Available data Block Start
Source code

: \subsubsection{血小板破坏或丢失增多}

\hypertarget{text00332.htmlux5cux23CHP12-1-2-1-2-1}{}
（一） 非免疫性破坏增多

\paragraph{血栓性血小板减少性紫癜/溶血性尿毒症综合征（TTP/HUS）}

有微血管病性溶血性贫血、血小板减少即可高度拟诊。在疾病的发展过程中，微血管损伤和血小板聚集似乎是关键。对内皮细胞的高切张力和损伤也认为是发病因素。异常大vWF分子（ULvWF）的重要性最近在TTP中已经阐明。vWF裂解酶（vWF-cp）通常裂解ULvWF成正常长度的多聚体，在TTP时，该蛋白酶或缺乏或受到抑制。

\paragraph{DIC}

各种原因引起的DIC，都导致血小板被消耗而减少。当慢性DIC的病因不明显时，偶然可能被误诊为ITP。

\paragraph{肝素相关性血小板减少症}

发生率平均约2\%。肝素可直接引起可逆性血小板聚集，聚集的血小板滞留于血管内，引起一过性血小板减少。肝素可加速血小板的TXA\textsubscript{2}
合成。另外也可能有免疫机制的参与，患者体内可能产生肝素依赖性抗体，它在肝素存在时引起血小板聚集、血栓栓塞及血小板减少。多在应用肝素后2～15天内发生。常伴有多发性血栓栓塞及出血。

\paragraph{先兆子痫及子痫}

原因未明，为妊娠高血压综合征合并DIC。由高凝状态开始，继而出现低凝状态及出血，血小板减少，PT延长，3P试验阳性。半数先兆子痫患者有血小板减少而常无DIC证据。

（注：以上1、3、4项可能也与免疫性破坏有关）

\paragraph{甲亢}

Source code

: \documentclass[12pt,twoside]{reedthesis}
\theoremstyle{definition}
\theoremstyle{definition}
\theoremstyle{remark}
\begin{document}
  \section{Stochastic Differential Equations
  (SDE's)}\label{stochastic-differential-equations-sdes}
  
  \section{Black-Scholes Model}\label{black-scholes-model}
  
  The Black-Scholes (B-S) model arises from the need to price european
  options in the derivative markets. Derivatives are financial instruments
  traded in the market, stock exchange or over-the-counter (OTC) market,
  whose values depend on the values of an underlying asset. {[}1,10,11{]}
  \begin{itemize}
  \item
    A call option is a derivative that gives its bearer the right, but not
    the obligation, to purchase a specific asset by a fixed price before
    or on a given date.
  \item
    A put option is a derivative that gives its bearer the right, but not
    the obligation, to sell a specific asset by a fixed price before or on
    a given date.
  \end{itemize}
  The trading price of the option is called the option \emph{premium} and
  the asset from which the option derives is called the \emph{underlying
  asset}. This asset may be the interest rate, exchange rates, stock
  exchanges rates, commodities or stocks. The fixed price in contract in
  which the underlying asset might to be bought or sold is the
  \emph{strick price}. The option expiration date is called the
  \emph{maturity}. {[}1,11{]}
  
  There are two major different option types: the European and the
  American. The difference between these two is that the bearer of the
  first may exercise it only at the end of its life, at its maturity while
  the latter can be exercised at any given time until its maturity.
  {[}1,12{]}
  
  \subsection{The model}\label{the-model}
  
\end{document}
Available data Block End
▶ Task description
Write the records again exactly as they stand.

▶ Problem solution
Source code

: \subsubsection{血小板破坏或丢失增多}

\hypertarget{text00332.htmlux5cux23CHP12-1-2-1-2-1}{}
（一） 非免疫性破坏增多

\paragraph{血栓性血小板减少性紫癜/溶血性尿毒症综合征（TTP/HUS）}

有微血管病性溶血性贫血、血小板减少即可高度拟诊。在疾病的发展过程中，微血管损伤和血小板聚集似乎是关键。对内皮细胞的高切张力和损伤也认为是发病因素。异常大vWF分子（ULvWF）的重要性最近在TTP中已经阐明。vWF裂解酶（vWF-cp）通常裂解ULvWF成正常长度的多聚体，在TTP时，该蛋白酶或缺乏或受到抑制。

\paragraph{DIC}

各种原因引起的DIC，都导致血小板被消耗而减少。当慢性DIC的病因不明显时，偶然可能被误诊为ITP。

\paragraph{肝素相关性血小板减少症}

发生率平均约2\%。肝素可直接引起可逆性血小板聚集，聚集的血小板滞留于血管内，引起一过性血小板减少。肝素可加速血小板的TXA\textsubscript{2}
合成。另外也可能有免疫机制的参与，患者体内可能产生肝素依赖性抗体，它在肝素存在时引起血小板聚集、血栓栓塞及血小板减少。多在应用肝素后2～15天内发生。常伴有多发性血栓栓塞及出血。

\paragraph{先兆子痫及子痫}

原因未明，为妊娠高血压综合征合并DIC。由高凝状态开始，继而出现低凝状态及出血，血小板减少，PT延长，3P试验阳性。半数先兆子痫患者有血小板减少而常无DIC证据。

（注：以上1、3、4项可能也与免疫性破坏有关）

\paragraph{甲亢}

Source code

: \documentclass[12pt,twoside]{reedthesis}
\theoremstyle{definition}
\theoremstyle{definition}
\theoremstyle{remark}
\begin{document}
  \section{Stochastic Differential Equations
  (SDE's)}\label{stochastic-differential-equations-sdes}
  
  \section{Black-Scholes Model}\label{black-scholes-model}
  
  The Black-Scholes (B-S) model arises from the need to price european
  options in the derivative markets. Derivatives are financial instruments
  traded in the market, stock exchange or over-the-counter (OTC) market,
  whose values depend on the values of an underlying asset. {[}1,10,11{]}
  \begin{itemize}
  \item
    A call option is a derivative that gives its bearer the right, but not
    the obligation, to purchase a specific asset by a fixed price before
    or on a given date.
  \item
    A put option is a derivative that gives its bearer the right, but not
    the obligation, to sell a specific asset by a fixed price before or on
    a given date.
  \end{itemize}
  The trading price of the option is called the option \emph{premium} and
  the asset from which the option derives is called the \emph{underlying
  asset}. This asset may be the interest rate, exchange rates, stock
  exchanges rates, commodities or stocks. The fixed price in contract in
  which the underlying asset might to be bought or sold is the
  \emph{strick price}. The option expiration date is called the
  \emph{maturity}. {[}1,11{]}
  
  There are two major different option types: the European and the
  American. The difference between these two is that the bearer of the
  first may exercise it only at the end of its life, at its maturity while
  the latter can be exercised at any given time until its maturity.
  {[}1,12{]}
  
  \subsection{The model}\label{the-model}
  
\end{document}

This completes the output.